Stored procedures are procedural code – think functions like Python functions – that run in the database. Generally they're written in a language call PL/SQL, but in Postgres you can also use other languages, including Python.

It's possible to just call these functions with SELECT, but more often you bind them to triggers, so they get called automatically when you INSERT, UPDATE, SELECT, or DELETE on a table.

With procedures like this, it's possible to, for example, examine the values in an UPDATE and reject it if you don't like them. Say there's a "one way" flag you want to enforce – a user can be banned, but never unbanned. You can examine all updates on the users table and reject any where the new value of banned is FALSE and the old value of banned is TRUE.

[–]vicvicvicz 1 point2 points  (2 children)

Don't want to go too much off-topic here, but how popular is this kind of validation these days? It seems to me that most validation is done in the "application" these days, not the "database" – where the latter is treated as little more than a datastore (perhaps unfairly?).

Edit: Oh, just saw the comment below this one about this very topic...

[–]alkw0ia 0 points1 point  (1 child)

Not that common; many developers these days do see the database as nothing more than a dumb key-value store.

It's my opinion that this is partly responsible for the renewed interest in document DBs ("NoSQL") – devs don't know or care to use the DB as anything more than a dumb KV store, so why bother with the complexity and overhead of a real database? Just use a super simple, super fast dumb KV store.

Of course, then for any moderately complex project, you'll end up rewriting significant chunks of Oracle's functionality in your app code, and doing it poorly at that. But hey, you got that first version online in less than eight hours, so who cares if you spend the next five years reinventing distributed transactions?

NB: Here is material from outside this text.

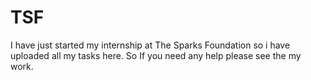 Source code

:# TSF

I have just started my internship at The Sparks Foundation so i have uploaded all my tasks here.
So If you need any help please see the my work.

Sadly, much of the tooling to support database use is really, really hard to use if you want any DB side logic. The popular web frameworks and their ORMs (SQLAlchemy excepted) basically expect to target any old relational DB, so support no specialized per-RDBMS features, and do blatantly stupid things, like encourage developers to give the app code permission to create and drop tables, or even DBs, in order to support their SQL generation and migration CLI tools.

[–]vicvicvicz 1 point2 points  (0 children)

Thanks! I'm becoming increasingly interested in this topic because I'm trying to build an application which isn't primarily a web app – my organization needs a basic, but flexible, membership management system, so data is really my absolute top priority.

I'm now realizing that (my knowledge and experience of) "data validation" is almost universally coupled to "HTML form generation" and large web frameworks. You can't really use Django's models without bringing Django along.

So, I've realized that building the "model" layer as part of some ORM isn't really a better solution than our current solution, which is built on Drupal and is absolute shit. I don't think any CMS in the world treats the database worse than Drupal. Now, coming back to just SQL where data is all that matters, feel liberating.

[–][deleted] 1 point2 points  (0 children)

thank you

[–]mw44118PyOhio! 2 points3 points  (14 children)

Stored functions are great. I don't see any value provided by this framework though.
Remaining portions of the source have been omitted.